What the task requires:
For the data below, report how many lines include the word "begin", and write nothing else.

Task data:
····················

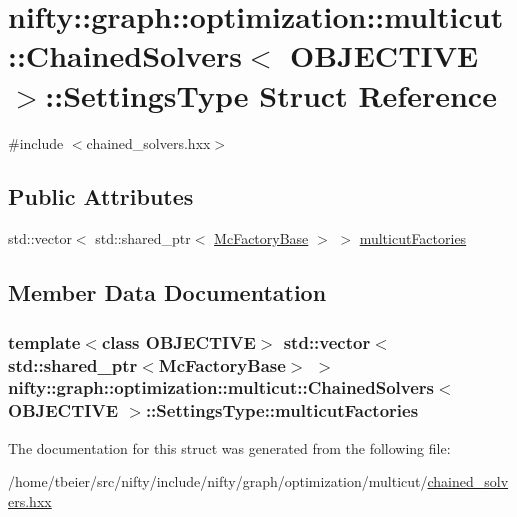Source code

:\hypertarget{structnifty_1_1graph_1_1optimization_1_1multicut_1_1ChainedSolvers_1_1SettingsType}{}\section{nifty\+:\+:graph\+:\+:optimization\+:\+:multicut\+:\+:Chained\+Solvers$<$ O\+B\+J\+E\+C\+T\+I\+V\+E $>$\+:\+:Settings\+Type Struct Reference}
\label{structnifty_1_1graph_1_1optimization_1_1multicut_1_1ChainedSolvers_1_1SettingsType}


{\ttfamily \#include $<$chained\+\_\+solvers.\+hxx$>$}

\subsection*{Public Attributes}
\begin{DoxyCompactItemize}
\item 
std\+::vector$<$ std\+::shared\+\_\+ptr$<$ \hyperlink{classnifty_1_1graph_1_1optimization_1_1multicut_1_1ChainedSolvers_ae2a63d54e80124540754a948c9736a72}{Mc\+Factory\+Base} $>$ $>$ \hyperlink{structnifty_1_1graph_1_1optimization_1_1multicut_1_1ChainedSolvers_1_1SettingsType_a9863609e1bad62c856713be22ee51003}{multicut\+Factories}
\end{DoxyCompactItemize}


\subsection{Member Data Documentation}
\hypertarget{structnifty_1_1graph_1_1optimization_1_1multicut_1_1ChainedSolvers_1_1SettingsType_a9863609e1bad62c856713be22ee51003}{}
\subsubsection[{multicut\+Factories}]{\setlength{\rightskip}{0pt plus 5cm}template$<$class O\+B\+J\+E\+C\+T\+I\+V\+E$>$ std\+::vector$<$ std\+::shared\+\_\+ptr$<${\bf Mc\+Factory\+Base}$>$ $>$ {\bf nifty\+::graph\+::optimization\+::multicut\+::\+Chained\+Solvers}$<$ O\+B\+J\+E\+C\+T\+I\+V\+E $>$\+::Settings\+Type\+::multicut\+Factories}\label{structnifty_1_1graph_1_1optimization_1_1multicut_1_1ChainedSolvers_1_1SettingsType_a9863609e1bad62c856713be22ee51003}


The documentation for this struct was generated from the following file\+:\begin{DoxyCompactItemize}
\item 
/home/tbeier/src/nifty/include/nifty/graph/optimization/multicut/\hyperlink{chained__solvers_8hxx}{chained\+\_\+solvers.\+hxx}\end{DoxyCompactItemize}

····················

Solution:
2